Of course Eliot would have opined that most letters should be burnt rather than slid into a postal bin, but those who love his work will glory in Yale’s recent publication of both volumes. While I found William Logan’s review in the NEW YORK TIMES BOOK REVIEW (http://www.nytimes.com/2011/10/02/boo...) rather sniffy--Logan suggested I substitute the word “spiffy,” but that’s for readers to decide--we agree that the frighteningly erudite but amusing Eliot would have been welcome at our dinner tables anytime. Though the letters themselves are a delicious success, I find particularly enticing his early predilection for green face powder and mascara; and I offer my thanks to Ivan C. Lett at Yale University Press for sending me Harold Bloom’s THE SHADOW OF A GREAT ROCK and these two volumes. Lett understands as few do the imperiled state of serious book reviewing in this country as how those who pursue the thankless task with integrity are increasingly being forced online or onto such venues as the NBCC-Goodreads.

Consider also Denis Donoghue’s NEW CRITERION essay, which begins with the full quotation from Eliot about destroying correspondence (http://www.newcriterion.com/articles....): Donoghue agrees about two or three of Eliot’s own. One he finds particularly offensive is addressed to Marianne Moore in particular, but what the critic views as petulance, the poet sees as an example of husbandly protectiveness; furthermore, “Moore had the good grace not to press the issue, and their association was soon restored. Eliot forgave himself, and contributed an appreciative Introduction to Moore’s SELECTED POEMS (1935).” But would Donoghue, whose WORDS ALONE: THE POET T.S. ELIOT (http://www.goodreads.com/review/show/...) remains among the most penetrating and superb in the last two decades, truly prefer not to have the letter to Moore? If so, why did he quote it? Moreover, can’t mere scraps left behind by our favorite writers provide comfort and tutelage in the habit of art? What will we do once the epistolary age has vanished? NBA and NBCC nominee Bruce Smith, the author of this piece’s benediction, calls these questions essential, recalling where he was when he read the letters of Flaubert, Chekhov, Woolf, Faulkner, O’Connor, Sexton, and Plath; also where he heard authors read for the first time, e.g. Bishop and Lowell at the 92nd St. Y, in that famous appearance just before his death. So argue with Smith.

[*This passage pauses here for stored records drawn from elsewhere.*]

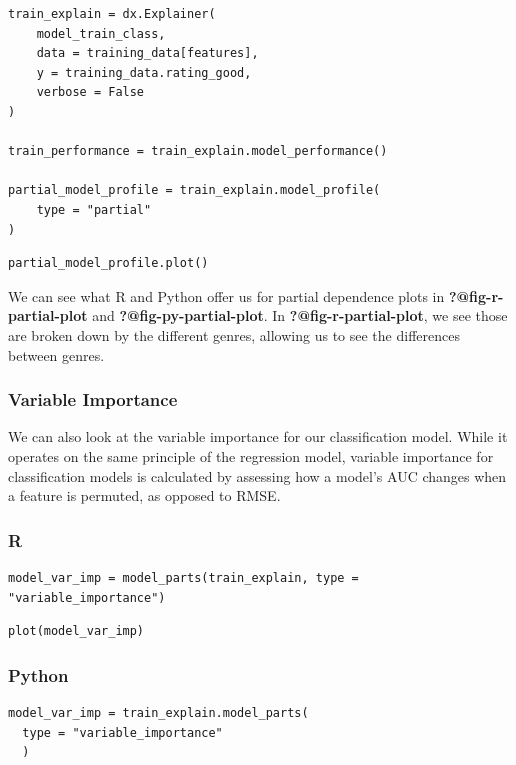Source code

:\documentclass[
  letterpaper,
]{krantz}
\begin{document}
\begin{verbatim}
train_explain = dx.Explainer(
    model_train_class, 
    data = training_data[features], 
    y = training_data.rating_good, 
    verbose = False
)

train_performance = train_explain.model_performance()

partial_model_profile = train_explain.model_profile(
    type = "partial"
)
\end{verbatim}

\begin{verbatim}
partial_model_profile.plot()
\end{verbatim}

We can see what R and Python offer us for partial dependence plots in
\textbf{?@fig-r-partial-plot} and \textbf{?@fig-py-partial-plot}. In
\textbf{?@fig-r-partial-plot}, we see those are broken down by the
different genres, allowing us to see the differences between genres.

\subsubsection{Variable Importance}\label{variable-importance-1}

We can also look at the variable importance for our classification
model. While it operates on the same principle of the regression model,
variable importance for classification models is calculated by assessing
how a model's AUC changes when a feature is permuted, as opposed to
RMSE.

\subsubsection{R}

\begin{verbatim}
model_var_imp = model_parts(train_explain, type = "variable_importance")
\end{verbatim}

\begin{verbatim}
plot(model_var_imp)
\end{verbatim}

\subsubsection{Python}

\begin{verbatim}
model_var_imp = train_explain.model_parts(
  type = "variable_importance"
  )
\end{verbatim}
\end{document}
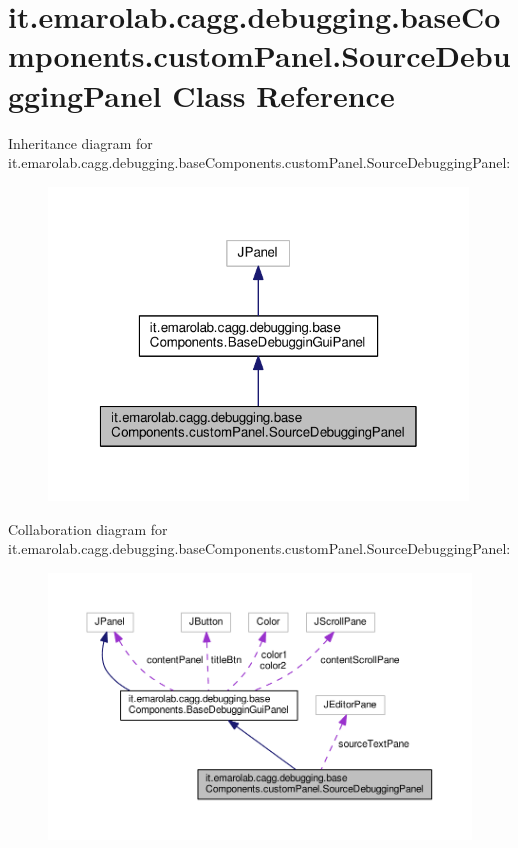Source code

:\hypertarget{classit_1_1emarolab_1_1cagg_1_1debugging_1_1baseComponents_1_1customPanel_1_1SourceDebuggingPanel}{\section{it.\-emarolab.\-cagg.\-debugging.\-base\-Components.\-custom\-Panel.\-Source\-Debugging\-Panel Class Reference}
\label{classit_1_1emarolab_1_1cagg_1_1debugging_1_1baseComponents_1_1customPanel_1_1SourceDebuggingPanel}
}


Inheritance diagram for it.\-emarolab.\-cagg.\-debugging.\-base\-Components.\-custom\-Panel.\-Source\-Debugging\-Panel\-:\nopagebreak
\begin{figure}[H]
\begin{center}
\leavevmode
\includegraphics[width=316pt]{classit_1_1emarolab_1_1cagg_1_1debugging_1_1baseComponents_1_1customPanel_1_1SourceDebuggingPanel__inherit__graph}
\end{center}
\end{figure}


Collaboration diagram for it.\-emarolab.\-cagg.\-debugging.\-base\-Components.\-custom\-Panel.\-Source\-Debugging\-Panel\-:\nopagebreak
\begin{figure}[H]
\begin{center}
\leavevmode
\includegraphics[width=350pt]{classit_1_1emarolab_1_1cagg_1_1debugging_1_1baseComponents_1_1customPanel_1_1SourceDebuggingPanel__coll__graph}
\end{center}
\end{figure}
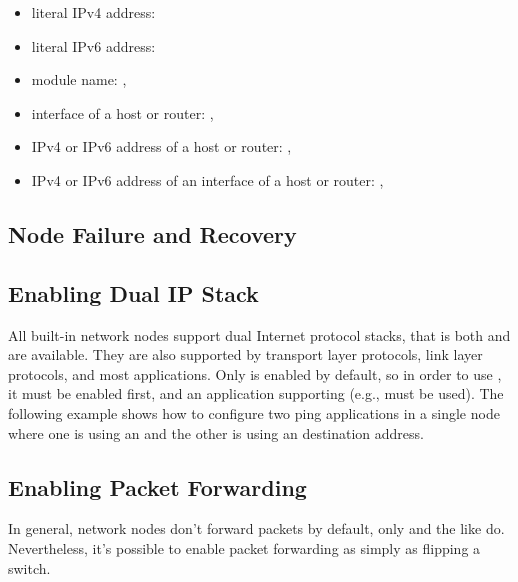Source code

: \begin{itemize}
  \item literal IPv4 address: 
  \item literal IPv6 address: 
  \item module name: , 
  \item interface of a host or router: , 
  \item IPv4 or IPv6 address of a host or router: ,
  \item IPv4 or IPv6 address of an interface of a host or router:
      , 
\end{itemize}

\subsection{Node Failure and Recovery}

\subsection{Enabling Dual IP Stack}

All built-in network nodes support dual Internet protocol stacks, that is
both  and  are available. They are also
supported by transport layer protocols, link layer protocols, and most
applications. Only  is enabled by default, so in order to
use , it must be enabled first, and an application
supporting  (e.g.,  must be used). The
following example shows how to configure two ping applications in a single
node where one is using an  and the other is using an
 destination address.


\subsection{Enabling Packet Forwarding}

In general, network nodes don't forward packets by default, only
 and the like do. Nevertheless, it's possible to enable
packet forwarding as simply as flipping a switch.





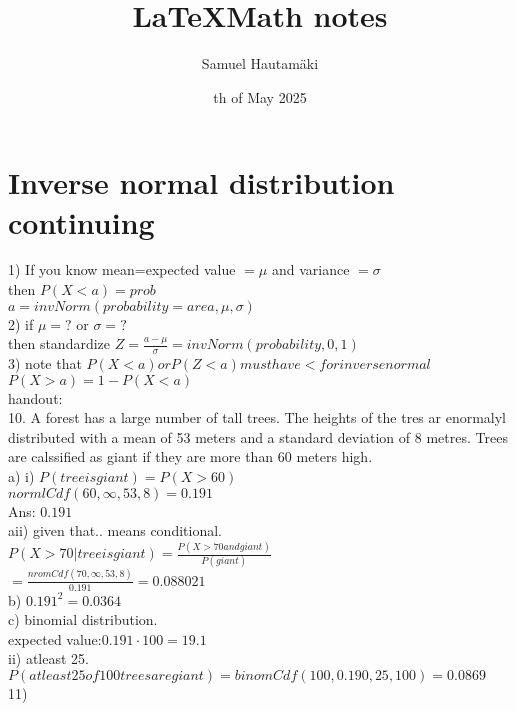 \documentclass{article}
\title{\LaTeX Math notes}
\author{Samuel Hautamäki}
\date{th of May 2025}
\begin{document}
  \maketitle
   
  \section{Inverse normal distribution continuing}
  1) If you know mean=expected value $=\mu$ and variance $=\sigma$\\
  then $P(X<a)=prob$\\
  $a=invNorm(probability=area,\mu,\sigma)$\\
  2) if $\mu=?$ or $\sigma=?$\\
  then standardize $Z=\frac{a-\mu}{\sigma}=invNorm(probability,0,1)$\\
  3) note that $P(X<a) or P(Z<a) must have < for inverse normal$\\
  $P(X>a)=1-P(X<a)$\\
  handout:\\
  10. A forest has a large number of tall trees. The heights of the tres ar enormalyl distributed with a mean of 53 meters and a standard deviation of 8 metres. Trees are calssified as giant if they are more than 60 meters high.\\
  a) i) $P(tree is giant)=P(X>60)$\\
  $normlCdf(60,\infty,53,8)=0.191$\\
  Ans: $0.191$\\
  aii) given that.. means conditional.\\
  $P(X>70 | tree is giant)=\frac{P(X>70 and giant)}{P(giant)}$\\
  $=\frac{nromCdf(70,\infty,53,8)}{0.191}=0.088021$\\
  b) $0.191^2=0.0364$\\
  c) binomial distribution.\\
  expected value:$0.191\cdot100=19.1$\\
  ii) atleast 25.\\
  $P(atleast 25 of 100 trees are giant)=binomCdf(100,0.190,25,100)=0.0869$\\
  11) 
  

  
   

   
\end{document}
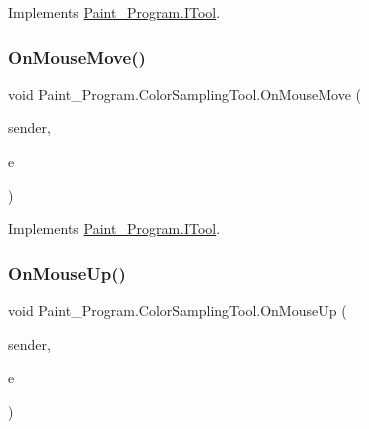 Implements \mbox{\hyperlink{interface_paint___program_1_1_i_tool_a73d8797f4f2b1e0d8efe8aadcd44e840}{Paint\+\_\+\+Program.\+I\+Tool}}.

\mbox{\label{class_paint___program_1_1_color_sampling_tool_a509ae51233092f2722e44301897ee085}} 
\subsubsection{\texorpdfstring{On\+Mouse\+Move()}{OnMouseMove()}}
{\footnotesize\ttfamily void Paint\+\_\+\+Program.\+Color\+Sampling\+Tool.\+On\+Mouse\+Move (\begin{DoxyParamCaption}\item[{object}]{sender,  }\item[{Mouse\+Event\+Args}]{e }\end{DoxyParamCaption})\hspace{0.3cm}{\ttfamily [inline]}}



Implements \mbox{\hyperlink{interface_paint___program_1_1_i_tool_a6a1cbe840b5cfc8a9b9463cc21590845}{Paint\+\_\+\+Program.\+I\+Tool}}.

\mbox{\label{class_paint___program_1_1_color_sampling_tool_a3365d954290cfb30d73c8a7c50fa7b72}} 
\subsubsection{\texorpdfstring{On\+Mouse\+Up()}{OnMouseUp()}}
{\footnotesize\ttfamily void Paint\+\_\+\+Program.\+Color\+Sampling\+Tool.\+On\+Mouse\+Up (\begin{DoxyParamCaption}\item[{object}]{sender,  }\item[{Mouse\+Event\+Args}]{e }\end{DoxyParamCaption})\hspace{0.3cm}{\ttfamily [inline]}}



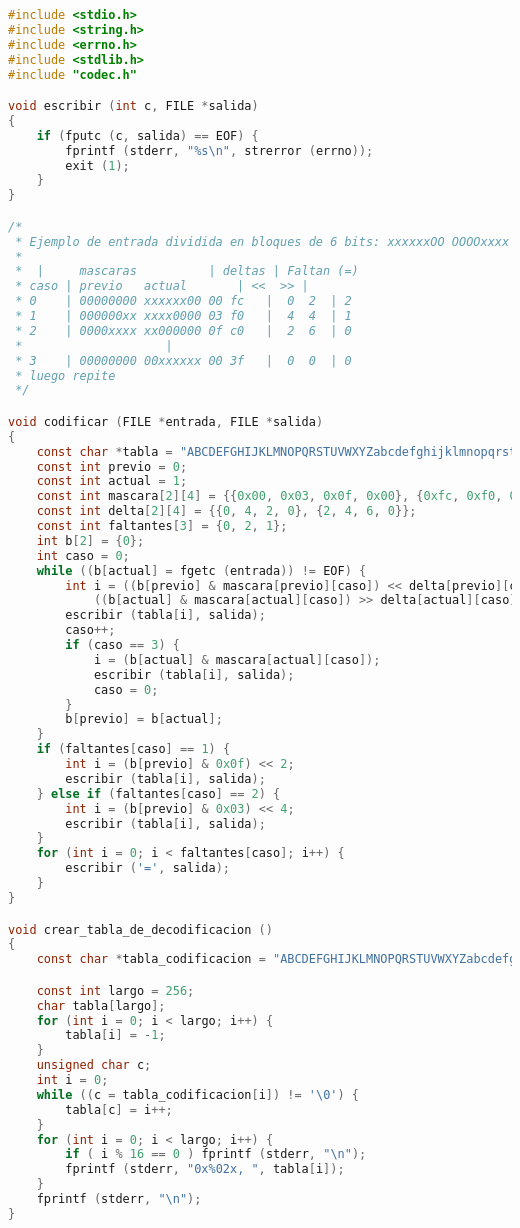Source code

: \documentclass[a4paper,11pt, margin=1in]{article}
\begin{document}
\begin{lstlisting}[language=C,breaklines=true]
#include <stdio.h>
#include <string.h>
#include <errno.h>
#include <stdlib.h>
#include "codec.h"

void escribir (int c, FILE *salida)
{
	if (fputc (c, salida) == EOF) {
		fprintf (stderr, "%s\n", strerror (errno));
		exit (1);
	}
}

/*
 * Ejemplo de entrada dividida en bloques de 6 bits: xxxxxxOO OOOOxxxx xxOOOOOO xxxxxxOO OOOOxxxx
 *
 *	|     mascaras			| deltas | Faltan (=)
 * caso	| previo   actual		| <<  >> |
 * 0	| 00000000 xxxxxx00	00 fc	|  0  2	 | 2
 * 1	| 000000xx xxxx0000	03 f0	|  4  4  | 1
 * 2	| 0000xxxx xx000000	0f c0	|  2  6  | 0
 *                    |
 * 3	| 00000000 00xxxxxx	00 3f	|  0  0  | 0
 * luego repite
 */	

void codificar (FILE *entrada, FILE *salida)
{
	const char *tabla = "ABCDEFGHIJKLMNOPQRSTUVWXYZabcdefghijklmnopqrstuvwxyz0123456789+/";
	const int previo = 0;
	const int actual = 1;
	const int mascara[2][4] = {{0x00, 0x03, 0x0f, 0x00}, {0xfc, 0xf0, 0xc0, 0x3f}};
	const int delta[2][4] = {{0, 4, 2, 0}, {2, 4, 6, 0}};
	const int faltantes[3] = {0, 2, 1};
	int b[2] = {0};
	int caso = 0;
	while ((b[actual] = fgetc (entrada)) != EOF) {
		int i = ((b[previo] & mascara[previo][caso]) << delta[previo][caso]) |
			((b[actual] & mascara[actual][caso]) >> delta[actual][caso]);
		escribir (tabla[i], salida);
		caso++;
		if (caso == 3) {
			i = (b[actual] & mascara[actual][caso]);
			escribir (tabla[i], salida);
			caso = 0;
		}
		b[previo] = b[actual];
	}
	if (faltantes[caso] == 1) {
		int i = (b[previo] & 0x0f) << 2;
		escribir (tabla[i], salida);
	} else if (faltantes[caso] == 2) {
		int i = (b[previo] & 0x03) << 4;
		escribir (tabla[i], salida);
	}
	for (int i = 0; i < faltantes[caso]; i++) {
		escribir ('=', salida);
	}
}

void crear_tabla_de_decodificacion ()
{
	const char *tabla_codificacion = "ABCDEFGHIJKLMNOPQRSTUVWXYZabcdefghijklmnopqrstuvwxyz0123456789+/";

	const int largo = 256;
	char tabla[largo];
	for (int i = 0; i < largo; i++) {
		tabla[i] = -1;
	}
	unsigned char c;
	int i = 0;
	while ((c = tabla_codificacion[i]) != '\0') {
		tabla[c] = i++;
	}
	for (int i = 0; i < largo; i++) {
		if ( i % 16 == 0 ) fprintf (stderr, "\n");
		fprintf (stderr, "0x%02x, ", tabla[i]);
	}
	fprintf (stderr, "\n");
}


\end{lstlisting}
\end{document}
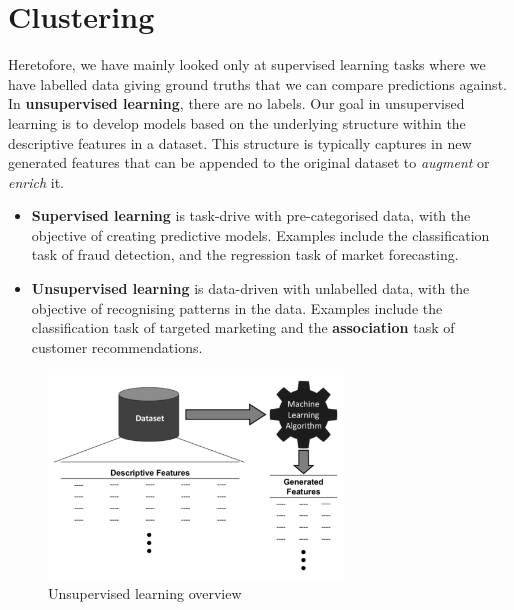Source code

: \documentclass[a4paper,11pt]{article}
\begin{document}
\section{Clustering}
Heretofore, we have mainly looked only at supervised learning tasks where we have labelled data giving ground truths that we can compare predictions against.
In \textbf{unsupervised learning}, there are no labels.
Our goal in unsupervised learning is to develop models based on the underlying structure within the descriptive features in a dataset.
This structure is typically captures in new generated features that can be appended to the original dataset to \textit{augment} or \textit{enrich} it.
\begin{itemize}
    \item   \textbf{Supervised learning} is task-drive with pre-categorised data, with the objective of creating predictive models.
            Examples include the classification task of fraud detection, and the regression task of market forecasting.
    \item   \textbf{Unsupervised learning} is data-driven with unlabelled data, with the objective of recognising patterns in the data.
            Examples include the classification task of targeted marketing and the \textbf{association} task of customer recommendations.
\end{itemize}

\begin{figure}[H]
    \centering
    \includegraphics[width=0.7\textwidth]{images/unsupervisedoverview.png}
    \caption{ Unsupervised learning overview }
\end{figure}
\end{document}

Or argue with Louis Menand, whose NEW YORKER essay (http://archives.newyorker.com/?i=2011...) about Eliot’s letters, actually a biographical overview emphasizing Eliot as master manipulator, and although how, in his later years, he sought to hide permanently behind a mask of far-right conservatism in politics and religion, it was too late: Ol’ Possum’s cat was already out of the bag. What even Menand neglects to quote is the most salient part of Eliot’s famous remark on the necessity of poetic “impersonality”: “only those who have personality and emotions know what it means to want to escape from those things.” An immersion in these letters makes clear just how much Eliot needed some passage out of domestic chaos. If his abandonment of her was undeniably cruel, and his later politics seem deplorable to us now, think about some of Mary Gaitskill’s words on Nat Turner (http://www.diannblakely.com/newupdate...) before you judge THE WASTE LAND’s author too harshly. Or read the poem again: in his own PARIS REVIEW interview, Eliot indicates that the slender amount of work he’d accomplished hadn’t been worth the pain that provoked it, but how many of us would trade what he left behind for a biography full of crumpets and tea by comfortable hearths, even “evening[s] with the photograph album?”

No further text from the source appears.